* SUPPLIED INFORMATION
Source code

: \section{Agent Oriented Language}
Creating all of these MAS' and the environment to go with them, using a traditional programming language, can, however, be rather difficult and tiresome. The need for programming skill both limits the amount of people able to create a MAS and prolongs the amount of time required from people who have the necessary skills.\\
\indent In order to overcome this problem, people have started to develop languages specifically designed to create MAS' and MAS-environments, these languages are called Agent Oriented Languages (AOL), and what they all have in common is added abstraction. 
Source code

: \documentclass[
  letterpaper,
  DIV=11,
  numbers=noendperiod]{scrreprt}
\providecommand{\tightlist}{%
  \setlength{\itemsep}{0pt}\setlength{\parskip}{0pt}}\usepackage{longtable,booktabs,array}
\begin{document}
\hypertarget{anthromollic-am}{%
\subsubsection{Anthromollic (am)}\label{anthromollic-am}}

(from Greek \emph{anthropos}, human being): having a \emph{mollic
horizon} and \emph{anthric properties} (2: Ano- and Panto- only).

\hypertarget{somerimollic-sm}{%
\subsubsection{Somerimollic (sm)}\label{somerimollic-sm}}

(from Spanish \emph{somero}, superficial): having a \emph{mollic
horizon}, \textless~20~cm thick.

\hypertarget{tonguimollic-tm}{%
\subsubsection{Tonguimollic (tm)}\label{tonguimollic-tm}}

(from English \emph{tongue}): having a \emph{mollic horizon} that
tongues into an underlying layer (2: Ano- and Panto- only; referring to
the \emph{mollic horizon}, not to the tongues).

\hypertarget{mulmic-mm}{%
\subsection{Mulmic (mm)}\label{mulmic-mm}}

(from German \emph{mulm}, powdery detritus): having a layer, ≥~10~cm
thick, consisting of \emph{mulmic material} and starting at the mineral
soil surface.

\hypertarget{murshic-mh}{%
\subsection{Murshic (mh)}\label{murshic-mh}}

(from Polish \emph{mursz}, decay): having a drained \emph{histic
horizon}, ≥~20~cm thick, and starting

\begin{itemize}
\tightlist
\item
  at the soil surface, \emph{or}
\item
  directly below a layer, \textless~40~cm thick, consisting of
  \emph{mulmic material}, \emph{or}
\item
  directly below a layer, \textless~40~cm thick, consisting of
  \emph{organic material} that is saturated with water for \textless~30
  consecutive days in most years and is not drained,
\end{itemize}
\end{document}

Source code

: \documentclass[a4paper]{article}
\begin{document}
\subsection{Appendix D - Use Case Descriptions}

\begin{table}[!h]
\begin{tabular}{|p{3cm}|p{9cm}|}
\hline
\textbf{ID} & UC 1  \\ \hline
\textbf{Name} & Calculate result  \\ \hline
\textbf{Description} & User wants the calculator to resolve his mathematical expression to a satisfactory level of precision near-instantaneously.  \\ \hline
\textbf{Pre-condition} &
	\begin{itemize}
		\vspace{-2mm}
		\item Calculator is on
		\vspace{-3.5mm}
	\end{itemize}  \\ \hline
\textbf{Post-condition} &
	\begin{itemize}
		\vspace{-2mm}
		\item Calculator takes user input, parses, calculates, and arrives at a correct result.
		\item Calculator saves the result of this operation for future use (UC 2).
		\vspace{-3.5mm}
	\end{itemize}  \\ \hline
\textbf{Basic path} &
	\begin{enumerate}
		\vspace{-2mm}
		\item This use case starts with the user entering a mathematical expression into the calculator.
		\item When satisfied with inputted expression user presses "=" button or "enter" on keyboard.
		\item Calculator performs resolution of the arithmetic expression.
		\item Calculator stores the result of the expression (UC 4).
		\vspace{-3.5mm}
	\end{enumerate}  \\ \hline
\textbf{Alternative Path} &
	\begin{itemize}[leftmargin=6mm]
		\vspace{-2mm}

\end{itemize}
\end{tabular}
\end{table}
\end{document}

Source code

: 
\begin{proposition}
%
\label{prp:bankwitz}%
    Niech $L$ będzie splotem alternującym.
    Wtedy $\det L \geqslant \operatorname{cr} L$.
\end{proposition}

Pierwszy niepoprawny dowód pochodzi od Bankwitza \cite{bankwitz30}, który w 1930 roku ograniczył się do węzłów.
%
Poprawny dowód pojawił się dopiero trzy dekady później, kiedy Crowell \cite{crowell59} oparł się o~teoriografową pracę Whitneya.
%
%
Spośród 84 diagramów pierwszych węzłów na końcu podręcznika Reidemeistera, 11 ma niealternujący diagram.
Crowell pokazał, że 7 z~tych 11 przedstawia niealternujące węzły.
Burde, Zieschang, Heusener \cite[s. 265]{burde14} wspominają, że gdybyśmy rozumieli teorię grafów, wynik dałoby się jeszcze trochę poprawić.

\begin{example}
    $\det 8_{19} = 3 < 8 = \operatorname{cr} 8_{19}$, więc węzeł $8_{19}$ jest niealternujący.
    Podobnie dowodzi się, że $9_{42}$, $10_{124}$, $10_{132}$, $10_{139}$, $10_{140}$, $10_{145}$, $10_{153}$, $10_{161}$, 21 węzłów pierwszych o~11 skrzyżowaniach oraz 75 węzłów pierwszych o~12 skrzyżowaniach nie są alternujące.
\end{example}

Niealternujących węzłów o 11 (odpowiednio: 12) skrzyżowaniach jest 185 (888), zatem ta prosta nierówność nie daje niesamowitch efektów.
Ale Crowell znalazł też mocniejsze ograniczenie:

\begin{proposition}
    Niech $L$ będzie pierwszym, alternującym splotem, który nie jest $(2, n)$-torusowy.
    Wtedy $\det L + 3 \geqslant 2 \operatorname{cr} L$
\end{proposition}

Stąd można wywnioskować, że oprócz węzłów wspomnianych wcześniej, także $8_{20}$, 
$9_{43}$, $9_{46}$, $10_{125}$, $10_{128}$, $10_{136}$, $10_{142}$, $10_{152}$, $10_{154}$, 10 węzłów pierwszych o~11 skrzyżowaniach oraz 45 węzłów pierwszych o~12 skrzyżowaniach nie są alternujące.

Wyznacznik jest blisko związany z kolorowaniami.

* EXERCISE OBJECTIVE
Write the listing out again, exactly as it reads.

* RESULT BELOW
Source code

: \section{Agent Oriented Language}
Creating all of these MAS' and the environment to go with them, using a traditional programming language, can, however, be rather difficult and tiresome. The need for programming skill both limits the amount of people able to create a MAS and prolongs the amount of time required from people who have the necessary skills.\\
\indent In order to overcome this problem, people have started to develop languages specifically designed to create MAS' and MAS-environments, these languages are called Agent Oriented Languages (AOL), and what they all have in common is added abstraction. 
Source code

: \documentclass[
  letterpaper,
  DIV=11,
  numbers=noendperiod]{scrreprt}
\providecommand{\tightlist}{%
  \setlength{\itemsep}{0pt}\setlength{\parskip}{0pt}}\usepackage{longtable,booktabs,array}
\begin{document}
\hypertarget{anthromollic-am}{%
\subsubsection{Anthromollic (am)}\label{anthromollic-am}}

(from Greek \emph{anthropos}, human being): having a \emph{mollic
horizon} and \emph{anthric properties} (2: Ano- and Panto- only).

\hypertarget{somerimollic-sm}{%
\subsubsection{Somerimollic (sm)}\label{somerimollic-sm}}

(from Spanish \emph{somero}, superficial): having a \emph{mollic
horizon}, \textless~20~cm thick.

\hypertarget{tonguimollic-tm}{%
\subsubsection{Tonguimollic (tm)}\label{tonguimollic-tm}}

(from English \emph{tongue}): having a \emph{mollic horizon} that
tongues into an underlying layer (2: Ano- and Panto- only; referring to
the \emph{mollic horizon}, not to the tongues).

\hypertarget{mulmic-mm}{%
\subsection{Mulmic (mm)}\label{mulmic-mm}}

(from German \emph{mulm}, powdery detritus): having a layer, ≥~10~cm
thick, consisting of \emph{mulmic material} and starting at the mineral
soil surface.

\hypertarget{murshic-mh}{%
\subsection{Murshic (mh)}\label{murshic-mh}}

(from Polish \emph{mursz}, decay): having a drained \emph{histic
horizon}, ≥~20~cm thick, and starting

\begin{itemize}
\tightlist
\item
  at the soil surface, \emph{or}
\item
  directly below a layer, \textless~40~cm thick, consisting of
  \emph{mulmic material}, \emph{or}
\item
  directly below a layer, \textless~40~cm thick, consisting of
  \emph{organic material} that is saturated with water for \textless~30
  consecutive days in most years and is not drained,
\end{itemize}
\end{document}

Source code

: \documentclass[a4paper]{article}
\begin{document}
\subsection{Appendix D - Use Case Descriptions}

\begin{table}[!h]
\begin{tabular}{|p{3cm}|p{9cm}|}
\hline
\textbf{ID} & UC 1  \\ \hline
\textbf{Name} & Calculate result  \\ \hline
\textbf{Description} & User wants the calculator to resolve his mathematical expression to a satisfactory level of precision near-instantaneously.  \\ \hline
\textbf{Pre-condition} &
	\begin{itemize}
		\vspace{-2mm}
		\item Calculator is on
		\vspace{-3.5mm}
	\end{itemize}  \\ \hline
\textbf{Post-condition} &
	\begin{itemize}
		\vspace{-2mm}
		\item Calculator takes user input, parses, calculates, and arrives at a correct result.
		\item Calculator saves the result of this operation for future use (UC 2).
		\vspace{-3.5mm}
	\end{itemize}  \\ \hline
\textbf{Basic path} &
	\begin{enumerate}
		\vspace{-2mm}
		\item This use case starts with the user entering a mathematical expression into the calculator.
		\item When satisfied with inputted expression user presses "=" button or "enter" on keyboard.
		\item Calculator performs resolution of the arithmetic expression.
		\item Calculator stores the result of the expression (UC 4).
		\vspace{-3.5mm}
	\end{enumerate}  \\ \hline
\textbf{Alternative Path} &
	\begin{itemize}[leftmargin=6mm]
		\vspace{-2mm}

\end{itemize}
\end{tabular}
\end{table}
\end{document}

Source code

: 
\begin{proposition}
%
\label{prp:bankwitz}%
    Niech $L$ będzie splotem alternującym.
    Wtedy $\det L \geqslant \operatorname{cr} L$.
\end{proposition}

Pierwszy niepoprawny dowód pochodzi od Bankwitza \cite{bankwitz30}, który w 1930 roku ograniczył się do węzłów.
%
Poprawny dowód pojawił się dopiero trzy dekady później, kiedy Crowell \cite{crowell59} oparł się o~teoriografową pracę Whitneya.
%
%
Spośród 84 diagramów pierwszych węzłów na końcu podręcznika Reidemeistera, 11 ma niealternujący diagram.
Crowell pokazał, że 7 z~tych 11 przedstawia niealternujące węzły.
Burde, Zieschang, Heusener \cite[s. 265]{burde14} wspominają, że gdybyśmy rozumieli teorię grafów, wynik dałoby się jeszcze trochę poprawić.

\begin{example}
    $\det 8_{19} = 3 < 8 = \operatorname{cr} 8_{19}$, więc węzeł $8_{19}$ jest niealternujący.
    Podobnie dowodzi się, że $9_{42}$, $10_{124}$, $10_{132}$, $10_{139}$, $10_{140}$, $10_{145}$, $10_{153}$, $10_{161}$, 21 węzłów pierwszych o~11 skrzyżowaniach oraz 75 węzłów pierwszych o~12 skrzyżowaniach nie są alternujące.
\end{example}

Niealternujących węzłów o 11 (odpowiednio: 12) skrzyżowaniach jest 185 (888), zatem ta prosta nierówność nie daje niesamowitch efektów.
Ale Crowell znalazł też mocniejsze ograniczenie:

\begin{proposition}
    Niech $L$ będzie pierwszym, alternującym splotem, który nie jest $(2, n)$-torusowy.
    Wtedy $\det L + 3 \geqslant 2 \operatorname{cr} L$
\end{proposition}

Stąd można wywnioskować, że oprócz węzłów wspomnianych wcześniej, także $8_{20}$, 
$9_{43}$, $9_{46}$, $10_{125}$, $10_{128}$, $10_{136}$, $10_{142}$, $10_{152}$, $10_{154}$, 10 węzłów pierwszych o~11 skrzyżowaniach oraz 45 węzłów pierwszych o~12 skrzyżowaniach nie są alternujące.

Wyznacznik jest blisko związany z kolorowaniami.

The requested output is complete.